For starters, it doesn’t define “racist,” even though there is hardly a more abused, misused and overused word in the English language than the R-word.
Two major misunderstandings make a mess of today’s race debates. One, our racial attitudes are based on our personal experiences and all of our experiences are very different. Two, everybody carries different definitions in their heads of what racism is.
Merriam-Webster’s online dictionary lists two definitions. One is “a belief that race is the primary determinant of human traits and capacities and that racial differences produce an inherent superiority of a particular race.” The other is simply “racial prejudice or discrimination.”
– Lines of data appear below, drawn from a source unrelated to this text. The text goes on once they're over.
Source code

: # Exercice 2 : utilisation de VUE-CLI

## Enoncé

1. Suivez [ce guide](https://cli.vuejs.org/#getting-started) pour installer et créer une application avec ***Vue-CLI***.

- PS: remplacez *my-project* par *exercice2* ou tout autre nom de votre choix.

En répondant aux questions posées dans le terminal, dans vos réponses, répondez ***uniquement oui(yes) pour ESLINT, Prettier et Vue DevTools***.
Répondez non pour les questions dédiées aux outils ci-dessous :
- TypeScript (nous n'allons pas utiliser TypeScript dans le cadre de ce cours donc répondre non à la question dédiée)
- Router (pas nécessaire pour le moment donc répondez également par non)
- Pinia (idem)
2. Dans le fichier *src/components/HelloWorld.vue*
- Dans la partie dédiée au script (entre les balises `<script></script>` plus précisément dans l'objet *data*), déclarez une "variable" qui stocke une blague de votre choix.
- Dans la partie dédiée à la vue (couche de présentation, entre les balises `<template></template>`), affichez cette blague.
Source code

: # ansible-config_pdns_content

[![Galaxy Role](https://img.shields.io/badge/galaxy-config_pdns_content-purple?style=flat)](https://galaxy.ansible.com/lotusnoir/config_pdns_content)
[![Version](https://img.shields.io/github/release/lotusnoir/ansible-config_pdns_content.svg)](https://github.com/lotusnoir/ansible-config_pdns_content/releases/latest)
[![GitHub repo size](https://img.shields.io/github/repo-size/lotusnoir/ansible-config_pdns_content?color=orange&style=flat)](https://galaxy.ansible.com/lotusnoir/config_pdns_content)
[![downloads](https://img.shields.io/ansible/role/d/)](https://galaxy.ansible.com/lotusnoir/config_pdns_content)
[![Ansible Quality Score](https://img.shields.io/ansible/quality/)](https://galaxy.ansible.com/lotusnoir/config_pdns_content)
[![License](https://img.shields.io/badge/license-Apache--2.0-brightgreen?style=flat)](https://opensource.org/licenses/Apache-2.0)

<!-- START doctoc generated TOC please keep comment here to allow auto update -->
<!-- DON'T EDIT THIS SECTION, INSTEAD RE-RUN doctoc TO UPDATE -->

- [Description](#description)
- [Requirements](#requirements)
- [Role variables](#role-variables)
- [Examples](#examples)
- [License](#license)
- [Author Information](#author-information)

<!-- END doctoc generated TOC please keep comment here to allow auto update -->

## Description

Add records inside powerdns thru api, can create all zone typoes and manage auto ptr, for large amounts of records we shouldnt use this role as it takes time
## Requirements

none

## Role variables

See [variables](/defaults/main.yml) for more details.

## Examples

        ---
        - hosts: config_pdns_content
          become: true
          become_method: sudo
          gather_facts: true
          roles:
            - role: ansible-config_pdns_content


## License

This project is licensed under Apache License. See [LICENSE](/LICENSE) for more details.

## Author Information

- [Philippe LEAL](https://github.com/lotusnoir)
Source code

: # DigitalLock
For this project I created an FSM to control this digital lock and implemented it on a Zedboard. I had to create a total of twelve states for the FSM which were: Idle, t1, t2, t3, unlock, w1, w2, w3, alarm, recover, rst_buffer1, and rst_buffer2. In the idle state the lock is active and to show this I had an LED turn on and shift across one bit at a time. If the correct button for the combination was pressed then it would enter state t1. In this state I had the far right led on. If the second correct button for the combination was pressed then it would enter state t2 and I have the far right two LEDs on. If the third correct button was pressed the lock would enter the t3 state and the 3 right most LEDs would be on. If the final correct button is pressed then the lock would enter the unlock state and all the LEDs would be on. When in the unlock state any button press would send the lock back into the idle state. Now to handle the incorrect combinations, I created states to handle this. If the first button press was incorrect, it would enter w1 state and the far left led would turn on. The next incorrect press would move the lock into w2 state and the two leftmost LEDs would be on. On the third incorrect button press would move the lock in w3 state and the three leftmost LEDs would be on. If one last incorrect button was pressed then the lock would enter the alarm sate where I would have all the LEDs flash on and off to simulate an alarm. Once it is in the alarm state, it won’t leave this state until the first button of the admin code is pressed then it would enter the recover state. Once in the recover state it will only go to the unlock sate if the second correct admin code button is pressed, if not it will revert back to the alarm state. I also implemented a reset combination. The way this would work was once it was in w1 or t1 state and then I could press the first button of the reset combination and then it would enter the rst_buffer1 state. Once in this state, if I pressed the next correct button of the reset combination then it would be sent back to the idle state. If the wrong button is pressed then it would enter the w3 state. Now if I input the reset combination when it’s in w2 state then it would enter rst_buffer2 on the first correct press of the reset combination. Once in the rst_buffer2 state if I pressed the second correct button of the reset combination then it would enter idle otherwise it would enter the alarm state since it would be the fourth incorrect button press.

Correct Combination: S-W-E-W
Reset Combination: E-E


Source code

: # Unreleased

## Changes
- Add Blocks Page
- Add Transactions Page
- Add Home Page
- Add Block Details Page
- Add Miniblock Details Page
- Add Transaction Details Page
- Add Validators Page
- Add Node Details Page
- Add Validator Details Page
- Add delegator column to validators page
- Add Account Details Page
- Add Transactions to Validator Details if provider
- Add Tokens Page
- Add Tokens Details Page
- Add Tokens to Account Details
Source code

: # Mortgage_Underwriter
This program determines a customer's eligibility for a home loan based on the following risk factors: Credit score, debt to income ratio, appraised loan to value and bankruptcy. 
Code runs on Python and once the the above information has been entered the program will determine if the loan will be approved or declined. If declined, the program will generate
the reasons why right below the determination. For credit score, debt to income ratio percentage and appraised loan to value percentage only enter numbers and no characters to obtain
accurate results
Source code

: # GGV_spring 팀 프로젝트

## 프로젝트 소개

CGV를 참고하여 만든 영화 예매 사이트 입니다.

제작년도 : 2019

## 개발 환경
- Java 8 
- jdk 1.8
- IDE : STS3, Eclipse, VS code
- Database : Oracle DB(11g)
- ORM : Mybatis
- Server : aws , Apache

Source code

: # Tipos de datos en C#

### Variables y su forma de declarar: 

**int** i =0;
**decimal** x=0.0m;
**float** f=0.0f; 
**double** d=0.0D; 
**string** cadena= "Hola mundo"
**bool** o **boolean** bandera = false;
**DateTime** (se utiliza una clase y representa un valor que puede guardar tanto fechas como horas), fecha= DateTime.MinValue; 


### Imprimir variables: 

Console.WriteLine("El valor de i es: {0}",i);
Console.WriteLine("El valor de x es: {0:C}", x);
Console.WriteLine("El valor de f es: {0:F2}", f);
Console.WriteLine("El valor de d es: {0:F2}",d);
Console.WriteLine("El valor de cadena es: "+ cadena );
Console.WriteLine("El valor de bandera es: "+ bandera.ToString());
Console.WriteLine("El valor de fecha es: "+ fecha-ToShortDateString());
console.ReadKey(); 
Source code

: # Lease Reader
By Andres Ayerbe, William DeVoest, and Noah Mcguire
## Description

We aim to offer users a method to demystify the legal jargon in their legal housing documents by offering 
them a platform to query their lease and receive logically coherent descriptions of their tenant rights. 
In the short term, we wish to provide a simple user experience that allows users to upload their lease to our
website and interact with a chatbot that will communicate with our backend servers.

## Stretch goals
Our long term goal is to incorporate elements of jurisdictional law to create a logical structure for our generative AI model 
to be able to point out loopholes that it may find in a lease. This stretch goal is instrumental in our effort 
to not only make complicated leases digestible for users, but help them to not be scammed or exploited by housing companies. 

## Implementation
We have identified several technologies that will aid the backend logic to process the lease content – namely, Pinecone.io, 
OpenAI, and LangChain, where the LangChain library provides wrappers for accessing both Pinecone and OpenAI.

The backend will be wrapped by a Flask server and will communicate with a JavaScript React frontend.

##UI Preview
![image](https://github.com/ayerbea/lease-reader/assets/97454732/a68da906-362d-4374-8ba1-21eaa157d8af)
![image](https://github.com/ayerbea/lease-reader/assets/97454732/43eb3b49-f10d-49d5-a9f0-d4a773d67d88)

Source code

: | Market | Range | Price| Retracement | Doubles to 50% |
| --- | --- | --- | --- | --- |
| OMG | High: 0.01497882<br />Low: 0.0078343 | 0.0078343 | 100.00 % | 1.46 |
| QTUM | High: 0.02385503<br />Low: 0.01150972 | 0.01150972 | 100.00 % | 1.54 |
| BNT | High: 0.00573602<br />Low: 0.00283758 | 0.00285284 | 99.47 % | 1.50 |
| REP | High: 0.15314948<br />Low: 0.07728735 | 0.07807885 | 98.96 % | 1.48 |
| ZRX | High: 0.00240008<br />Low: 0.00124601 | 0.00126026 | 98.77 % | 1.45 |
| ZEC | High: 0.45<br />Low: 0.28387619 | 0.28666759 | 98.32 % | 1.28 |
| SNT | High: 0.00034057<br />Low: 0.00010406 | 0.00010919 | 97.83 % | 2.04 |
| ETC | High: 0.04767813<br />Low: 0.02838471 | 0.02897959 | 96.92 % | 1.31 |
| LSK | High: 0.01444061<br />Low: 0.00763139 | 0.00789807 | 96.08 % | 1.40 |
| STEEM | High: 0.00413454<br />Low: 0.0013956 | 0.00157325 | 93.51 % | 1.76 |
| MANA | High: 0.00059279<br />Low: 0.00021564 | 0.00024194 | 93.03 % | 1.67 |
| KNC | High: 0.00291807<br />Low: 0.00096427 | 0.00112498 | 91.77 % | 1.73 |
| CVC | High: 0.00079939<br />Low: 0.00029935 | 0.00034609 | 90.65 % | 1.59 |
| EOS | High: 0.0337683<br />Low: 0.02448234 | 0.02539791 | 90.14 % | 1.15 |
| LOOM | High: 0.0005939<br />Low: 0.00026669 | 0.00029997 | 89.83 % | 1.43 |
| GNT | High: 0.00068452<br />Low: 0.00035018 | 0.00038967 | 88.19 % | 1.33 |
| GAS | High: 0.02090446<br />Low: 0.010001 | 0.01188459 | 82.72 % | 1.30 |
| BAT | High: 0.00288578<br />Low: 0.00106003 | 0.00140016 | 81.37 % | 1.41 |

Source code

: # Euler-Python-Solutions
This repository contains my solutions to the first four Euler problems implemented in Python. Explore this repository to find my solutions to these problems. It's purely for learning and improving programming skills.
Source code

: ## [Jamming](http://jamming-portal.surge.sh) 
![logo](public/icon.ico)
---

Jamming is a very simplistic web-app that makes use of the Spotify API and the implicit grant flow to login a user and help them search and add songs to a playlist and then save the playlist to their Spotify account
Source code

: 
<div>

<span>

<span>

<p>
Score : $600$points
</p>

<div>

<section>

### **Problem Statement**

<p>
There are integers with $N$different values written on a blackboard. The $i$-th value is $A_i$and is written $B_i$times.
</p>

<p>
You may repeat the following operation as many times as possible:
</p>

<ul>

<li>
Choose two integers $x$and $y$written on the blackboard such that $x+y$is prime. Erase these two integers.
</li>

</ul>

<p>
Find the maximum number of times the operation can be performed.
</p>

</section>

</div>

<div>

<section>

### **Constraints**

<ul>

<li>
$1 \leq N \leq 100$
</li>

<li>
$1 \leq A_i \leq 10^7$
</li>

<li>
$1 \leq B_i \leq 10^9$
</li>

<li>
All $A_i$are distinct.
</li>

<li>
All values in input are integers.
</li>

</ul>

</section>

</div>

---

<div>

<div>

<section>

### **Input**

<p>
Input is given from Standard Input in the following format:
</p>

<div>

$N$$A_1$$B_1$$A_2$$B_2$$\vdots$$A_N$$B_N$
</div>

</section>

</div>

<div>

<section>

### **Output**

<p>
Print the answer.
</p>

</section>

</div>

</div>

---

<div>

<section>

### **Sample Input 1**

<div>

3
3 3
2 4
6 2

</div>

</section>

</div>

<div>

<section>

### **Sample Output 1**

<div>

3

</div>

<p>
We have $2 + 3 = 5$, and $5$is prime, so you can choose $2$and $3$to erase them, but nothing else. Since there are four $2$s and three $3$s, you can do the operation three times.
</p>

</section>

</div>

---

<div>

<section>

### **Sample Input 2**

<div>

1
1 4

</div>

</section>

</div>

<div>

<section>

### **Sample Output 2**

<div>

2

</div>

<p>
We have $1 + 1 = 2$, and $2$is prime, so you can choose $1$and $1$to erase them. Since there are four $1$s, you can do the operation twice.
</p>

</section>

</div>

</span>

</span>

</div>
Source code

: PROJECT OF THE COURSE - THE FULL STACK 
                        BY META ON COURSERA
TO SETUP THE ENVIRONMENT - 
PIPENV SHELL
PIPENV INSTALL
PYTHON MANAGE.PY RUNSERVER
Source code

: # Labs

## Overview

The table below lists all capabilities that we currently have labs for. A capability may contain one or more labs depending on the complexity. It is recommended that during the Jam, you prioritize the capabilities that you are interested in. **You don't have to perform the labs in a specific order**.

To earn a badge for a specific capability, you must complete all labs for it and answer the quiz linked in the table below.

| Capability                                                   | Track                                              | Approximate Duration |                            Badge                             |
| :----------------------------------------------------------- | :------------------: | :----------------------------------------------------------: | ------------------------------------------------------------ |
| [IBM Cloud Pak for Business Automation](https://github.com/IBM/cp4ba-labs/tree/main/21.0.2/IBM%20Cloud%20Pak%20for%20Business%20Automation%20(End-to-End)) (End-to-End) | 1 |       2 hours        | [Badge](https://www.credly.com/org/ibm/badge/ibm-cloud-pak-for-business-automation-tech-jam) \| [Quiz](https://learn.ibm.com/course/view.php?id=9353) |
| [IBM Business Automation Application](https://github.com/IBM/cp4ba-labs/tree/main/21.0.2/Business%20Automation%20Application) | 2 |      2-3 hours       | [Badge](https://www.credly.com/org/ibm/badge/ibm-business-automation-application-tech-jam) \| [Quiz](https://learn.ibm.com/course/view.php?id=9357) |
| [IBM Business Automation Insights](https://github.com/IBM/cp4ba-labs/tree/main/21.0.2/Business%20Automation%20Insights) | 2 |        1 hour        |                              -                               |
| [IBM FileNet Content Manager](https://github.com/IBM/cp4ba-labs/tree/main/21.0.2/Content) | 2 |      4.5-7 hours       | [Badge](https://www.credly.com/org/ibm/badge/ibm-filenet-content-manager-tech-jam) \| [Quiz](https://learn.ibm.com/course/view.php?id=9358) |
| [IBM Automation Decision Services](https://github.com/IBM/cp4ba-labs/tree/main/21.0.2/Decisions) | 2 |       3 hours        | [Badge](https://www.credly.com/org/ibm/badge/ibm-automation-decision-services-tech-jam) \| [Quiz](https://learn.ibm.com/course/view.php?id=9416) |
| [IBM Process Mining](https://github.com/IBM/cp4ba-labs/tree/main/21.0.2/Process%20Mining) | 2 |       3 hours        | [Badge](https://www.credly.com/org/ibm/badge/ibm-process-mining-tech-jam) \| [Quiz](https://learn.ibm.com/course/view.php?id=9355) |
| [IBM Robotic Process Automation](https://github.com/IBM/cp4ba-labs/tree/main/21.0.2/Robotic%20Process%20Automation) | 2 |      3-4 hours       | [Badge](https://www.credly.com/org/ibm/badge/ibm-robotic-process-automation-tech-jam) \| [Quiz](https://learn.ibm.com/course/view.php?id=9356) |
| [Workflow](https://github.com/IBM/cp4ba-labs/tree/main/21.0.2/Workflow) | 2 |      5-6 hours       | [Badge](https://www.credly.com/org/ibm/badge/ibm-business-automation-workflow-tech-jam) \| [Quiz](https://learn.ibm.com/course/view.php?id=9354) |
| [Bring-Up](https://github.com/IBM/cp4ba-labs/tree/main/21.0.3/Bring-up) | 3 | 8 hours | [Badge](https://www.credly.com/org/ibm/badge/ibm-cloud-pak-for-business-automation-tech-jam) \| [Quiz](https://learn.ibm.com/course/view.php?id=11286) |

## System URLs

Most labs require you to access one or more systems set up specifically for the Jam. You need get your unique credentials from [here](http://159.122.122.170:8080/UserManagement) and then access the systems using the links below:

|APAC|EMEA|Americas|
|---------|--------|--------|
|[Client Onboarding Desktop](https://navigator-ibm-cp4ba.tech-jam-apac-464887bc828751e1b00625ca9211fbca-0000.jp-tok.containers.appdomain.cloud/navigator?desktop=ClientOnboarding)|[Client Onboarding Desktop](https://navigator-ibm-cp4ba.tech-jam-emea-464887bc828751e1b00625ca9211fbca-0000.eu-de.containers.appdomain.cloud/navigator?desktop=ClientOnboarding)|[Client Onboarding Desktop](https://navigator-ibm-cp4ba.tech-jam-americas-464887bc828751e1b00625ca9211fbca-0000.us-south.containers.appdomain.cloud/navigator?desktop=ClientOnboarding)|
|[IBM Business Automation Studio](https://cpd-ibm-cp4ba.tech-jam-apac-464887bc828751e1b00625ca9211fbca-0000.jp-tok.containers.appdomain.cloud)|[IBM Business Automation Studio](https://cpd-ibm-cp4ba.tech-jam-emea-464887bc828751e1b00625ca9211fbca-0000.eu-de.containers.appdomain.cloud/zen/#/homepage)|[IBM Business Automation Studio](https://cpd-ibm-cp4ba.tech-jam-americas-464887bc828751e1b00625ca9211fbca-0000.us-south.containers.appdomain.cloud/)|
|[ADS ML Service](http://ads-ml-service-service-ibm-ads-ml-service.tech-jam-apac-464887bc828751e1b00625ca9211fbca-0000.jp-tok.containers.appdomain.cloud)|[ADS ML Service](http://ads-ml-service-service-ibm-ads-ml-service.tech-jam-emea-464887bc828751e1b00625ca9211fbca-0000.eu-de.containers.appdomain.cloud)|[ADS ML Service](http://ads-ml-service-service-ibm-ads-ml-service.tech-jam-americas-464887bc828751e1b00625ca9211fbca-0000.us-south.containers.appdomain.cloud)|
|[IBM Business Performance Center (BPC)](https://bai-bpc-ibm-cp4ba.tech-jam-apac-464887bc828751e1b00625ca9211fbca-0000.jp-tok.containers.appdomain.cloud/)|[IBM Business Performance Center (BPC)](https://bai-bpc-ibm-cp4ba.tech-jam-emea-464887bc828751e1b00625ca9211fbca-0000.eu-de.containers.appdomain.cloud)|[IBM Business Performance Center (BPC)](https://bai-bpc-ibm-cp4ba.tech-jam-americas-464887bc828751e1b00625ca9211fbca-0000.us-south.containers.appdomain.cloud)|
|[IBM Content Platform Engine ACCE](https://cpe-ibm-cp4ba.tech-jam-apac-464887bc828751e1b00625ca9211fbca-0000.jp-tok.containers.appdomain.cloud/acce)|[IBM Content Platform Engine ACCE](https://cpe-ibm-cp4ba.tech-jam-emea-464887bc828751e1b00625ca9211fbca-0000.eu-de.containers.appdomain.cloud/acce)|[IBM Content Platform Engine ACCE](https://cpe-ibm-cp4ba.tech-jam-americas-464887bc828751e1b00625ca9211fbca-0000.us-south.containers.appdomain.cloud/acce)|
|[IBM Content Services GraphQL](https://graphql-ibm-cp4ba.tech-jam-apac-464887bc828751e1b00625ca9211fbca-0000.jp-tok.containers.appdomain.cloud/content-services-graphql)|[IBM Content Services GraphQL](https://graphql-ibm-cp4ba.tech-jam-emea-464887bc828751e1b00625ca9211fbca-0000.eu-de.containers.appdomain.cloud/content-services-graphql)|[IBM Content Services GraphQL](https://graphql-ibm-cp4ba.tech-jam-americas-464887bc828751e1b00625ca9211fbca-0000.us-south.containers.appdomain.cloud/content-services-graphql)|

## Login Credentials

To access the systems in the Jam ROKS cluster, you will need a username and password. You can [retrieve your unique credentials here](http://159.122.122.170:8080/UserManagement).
But there’s at least one other definition, widely believed among black folks, that touched off an uproar after Spike Lee expressed it in a July 1991 Playboy magazine interview: “Black people can’t be racist, he said. “Racism is an institution.”
Although “black people can be prejudiced,” Lee allowed, we “don’t have the power” to enforce the sweeping institutional racism that perpetuates social, economic and political inequality. Maybe not, I say, but we’re moving up.
Lee’s argument was easier to make before African-Americans gained as much institutional power and influence as some of us are beginning to achieve, all the way up to the White House.
As we aspire to full equality, I believe that we need to hold ourselves as accountable as we hold Paula Deen, Don Imus, Michael “Kramer” Richards and every other racial gaffe maker.
But that’s not always easy. What we say can be quite culturally different from what other people want to hear.
Remember, for example, the blowback last year after President Barack Obama framed the fatal shooting of Trayvon Martin in personal terms by saying, “If I had a son, he’d look like Trayvon.”
“Disgraceful,” fumed Republican presidential hopeful Newt Gingrich. “We should all be horrified no matter what the ethnic background.” Of course. Obviously the president didn’t mean to say otherwise.
But, when even President Obama gets slammed for an innocent tribute after all of his years of diligently playing by the rules of today’s racial etiquette, it is no wonder that so many people think black folks are racist.
Yet, as the poll results hint, it is no secret that the black community has to contend with its own internal racism, too. I recall, for example, how one of my son’s black high school classmates responded when I asked whether he detected any racism in today’s youths. Yes, he said, “The blacks girls get mad when they see you dancing with a white girl.” Ah, yes. Race, like sex, is complicated, children.
Considering today’s tragic shortage of marriageable black males, I can’t help but sympathize with those girls. They didn’t create this world. They’re probably just imitating us, their elders.